In 1946, Kwolek earned a degree in chemistry from Margaret Morrison Carnegie College of Carnegie Mellon University. She had planned to become a doctor and hoped she could earn enough money from a temporary job in a chemistry-related field to attend medical school. In 1946, Hale Charch, a future mentor to Kwolek, offered her a position at DuPont's Buffalo, New York, facility. Charch had initially told Kwolek that he would contact her within two weeks, but after Kwolek said she had to answer another job offer and insisted on a faster reply, Charch immediately offered her the position. Although Kwolek initially only intended to work for DuPont temporarily, she found the work interesting enough to stay and not pursue a medical career.
She moved to Wilmington, Delaware, in 1950 to continue to work for DuPont. In 1959, she won a publication award from the American Chemical Society. While working for DuPont, Kwolek invented Kevlar. In 1964, in anticipation of a gasoline shortage, her group began searching for a lightweight yet strong fiber to be used in tires. The polymers she had been working with at the time, poly-p-phenylene terephthalate and polybenzamide, formed liquid crystal while in solution that at the time had to be melt-spun at over 200 °C (392 °F), which produced weaker and less-stiff fibers. A unique technique in her new projects and the melt condensation polymerization process was to reduce those temperatures to between 0–40 °C (32–104 °F). As she later explained in a 1993 speech: “The solution was unusually (low viscosity), turbid, stir-opalescent and buttermilk in appearance. Conventional polymer solutions are usually clear or translucent and have the viscosity of molasses, more or less. The solution that I prepared looked like a dispersion but was totally filterable through a fine pore filter. This was a liquid crystalline solution, but I did not know it at the time.” This sort of cloudy solution usually was thrown away. However, Kwolek persuaded technician Charles Smullen, who ran the spinneret, to test her solution. She was amazed to find that the new fiber would not break when nylon typically would. Not only was it stronger than nylon, Kevlar was five times stronger than steel by weight. Both her supervisor and the laboratory director understood the significance of her discovery, and a new field of polymer chemistry quickly arose.

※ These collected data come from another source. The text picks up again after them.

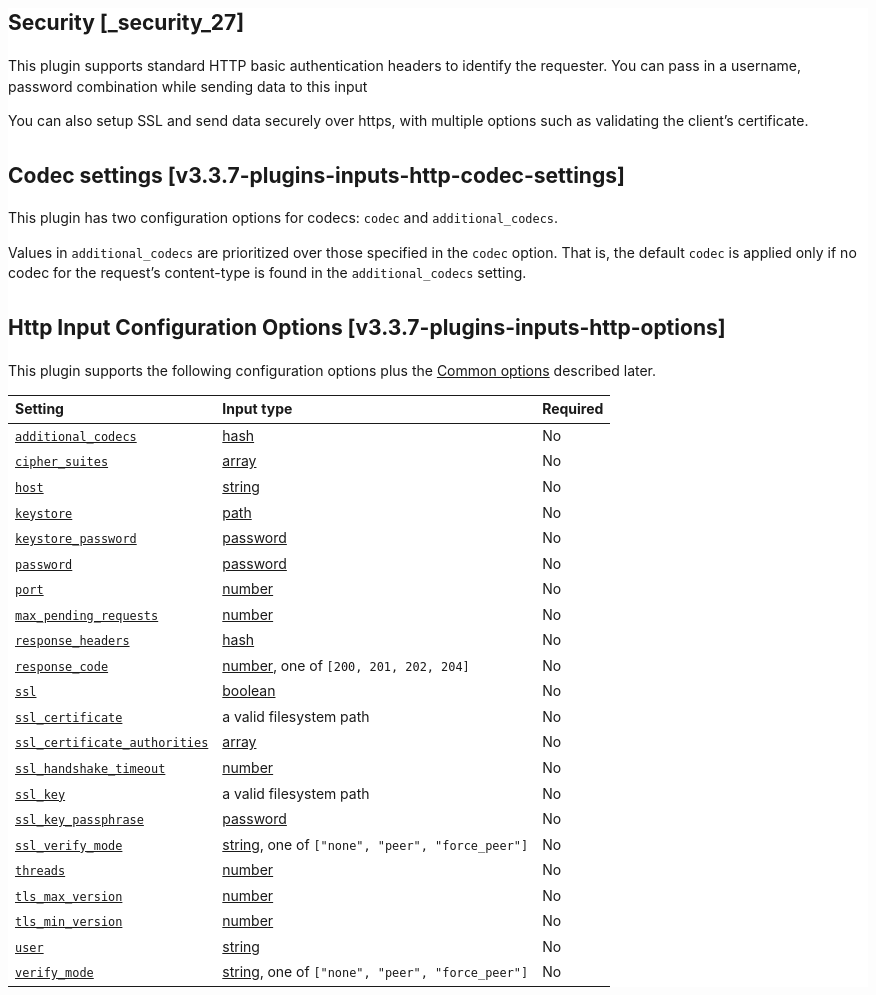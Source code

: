 ## Security [_security_27]

This plugin supports standard HTTP basic authentication headers to identify the requester. You can pass in a username, password combination while sending data to this input

You can also setup SSL and send data securely over https, with multiple options such as validating the client’s certificate.

## Codec settings [v3.3.7-plugins-inputs-http-codec-settings]

This plugin has two configuration options for codecs: `codec` and `additional_codecs`.

Values in `additional_codecs` are prioritized over those specified in the `codec` option. That is, the default `codec` is applied only if no codec for the request’s content-type is found in the `additional_codecs` setting.

## Http Input Configuration Options [v3.3.7-plugins-inputs-http-options]

This plugin supports the following configuration options plus the [Common options](v3-3-7-plugins-inputs-http.md#v3.3.7-plugins-inputs-http-common-options) described later.

| Setting | Input type | Required |
| :- | :- | :- |
| [`additional_codecs`](v3-3-7-plugins-inputs-http.md#v3.3.7-plugins-inputs-http-additional_codecs) | [hash](/lsr/value-types.md#hash) | No |
| [`cipher_suites`](v3-3-7-plugins-inputs-http.md#v3.3.7-plugins-inputs-http-cipher_suites) | [array](/lsr/value-types.md#array) | No |
| [`host`](v3-3-7-plugins-inputs-http.md#v3.3.7-plugins-inputs-http-host) | [string](/lsr/value-types.md#string) | No |
| [`keystore`](v3-3-7-plugins-inputs-http.md#v3.3.7-plugins-inputs-http-keystore) | [path](/lsr/value-types.md#path) | No |
| [`keystore_password`](v3-3-7-plugins-inputs-http.md#v3.3.7-plugins-inputs-http-keystore_password) | [password](/lsr/value-types.md#password) | No |
| [`password`](v3-3-7-plugins-inputs-http.md#v3.3.7-plugins-inputs-http-password) | [password](/lsr/value-types.md#password) | No |
| [`port`](v3-3-7-plugins-inputs-http.md#v3.3.7-plugins-inputs-http-port) | [number](/lsr/value-types.md#number) | No |
| [`max_pending_requests`](v3-3-7-plugins-inputs-http.md#v3.3.7-plugins-inputs-http-max_pending_requests) | [number](/lsr/value-types.md#number) | No |
| [`response_headers`](v3-3-7-plugins-inputs-http.md#v3.3.7-plugins-inputs-http-response_headers) | [hash](/lsr/value-types.md#hash) | No |
| [`response_code`](v3-3-7-plugins-inputs-http.md#v3.3.7-plugins-inputs-http-response_code) | [number](/lsr/value-types.md#number), one of `[200, 201, 202, 204]` | No |
| [`ssl`](v3-3-7-plugins-inputs-http.md#v3.3.7-plugins-inputs-http-ssl) | [boolean](/lsr/value-types.md#boolean) | No |
| [`ssl_certificate`](v3-3-7-plugins-inputs-http.md#v3.3.7-plugins-inputs-http-ssl_certificate) | a valid filesystem path | No |
| [`ssl_certificate_authorities`](v3-3-7-plugins-inputs-http.md#v3.3.7-plugins-inputs-http-ssl_certificate_authorities) | [array](/lsr/value-types.md#array) | No |
| [`ssl_handshake_timeout`](v3-3-7-plugins-inputs-http.md#v3.3.7-plugins-inputs-http-ssl_handshake_timeout) | [number](/lsr/value-types.md#number) | No |
| [`ssl_key`](v3-3-7-plugins-inputs-http.md#v3.3.7-plugins-inputs-http-ssl_key) | a valid filesystem path | No |
| [`ssl_key_passphrase`](v3-3-7-plugins-inputs-http.md#v3.3.7-plugins-inputs-http-ssl_key_passphrase) | [password](/lsr/value-types.md#password) | No |
| [`ssl_verify_mode`](v3-3-7-plugins-inputs-http.md#v3.3.7-plugins-inputs-http-ssl_verify_mode) | [string](/lsr/value-types.md#string), one of `["none", "peer", "force_peer"]` | No |
| [`threads`](v3-3-7-plugins-inputs-http.md#v3.3.7-plugins-inputs-http-threads) | [number](/lsr/value-types.md#number) | No |
| [`tls_max_version`](v3-3-7-plugins-inputs-http.md#v3.3.7-plugins-inputs-http-tls_max_version) | [number](/lsr/value-types.md#number) | No |
| [`tls_min_version`](v3-3-7-plugins-inputs-http.md#v3.3.7-plugins-inputs-http-tls_min_version) | [number](/lsr/value-types.md#number) | No |
| [`user`](v3-3-7-plugins-inputs-http.md#v3.3.7-plugins-inputs-http-user) | [string](/lsr/value-types.md#string) | No |
| [`verify_mode`](v3-3-7-plugins-inputs-http.md#v3.3.7-plugins-inputs-http-verify_mode) | [string](/lsr/value-types.md#string), one of `["none", "peer", "force_peer"]` | No |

By 1971, modern Kevlar was introduced. Kwolek learned that the fibers could be made even stronger by heat-treating them. The polymer molecules, shaped like rods or matchsticks, are highly oriented, which gives Kevlar its extraordinary strength. Kwolek was not very involved in developing practical applications of Kevlar. Once senior DuPont managers were informed of the discovery, they immediately assigned a whole group to work on different aspects," she said. She also did not profit from DuPont's products, as she signed over the Kevlar patent to the company. Kevlar is used to build cellular telephones; Motorola's Droid RAZR has a Kevlar unibody. Kevlar is also used for sports rackets and bullet-proof vests. During the week of Kwolek's death, the one millionth bullet-resistant vest made with Kevlar was sold. For her discovery, Kwolek was awarded the DuPont company's Lavoisier Medal for outstanding technical achievement: at the time of her death, she is still the only female employee to receive that honor.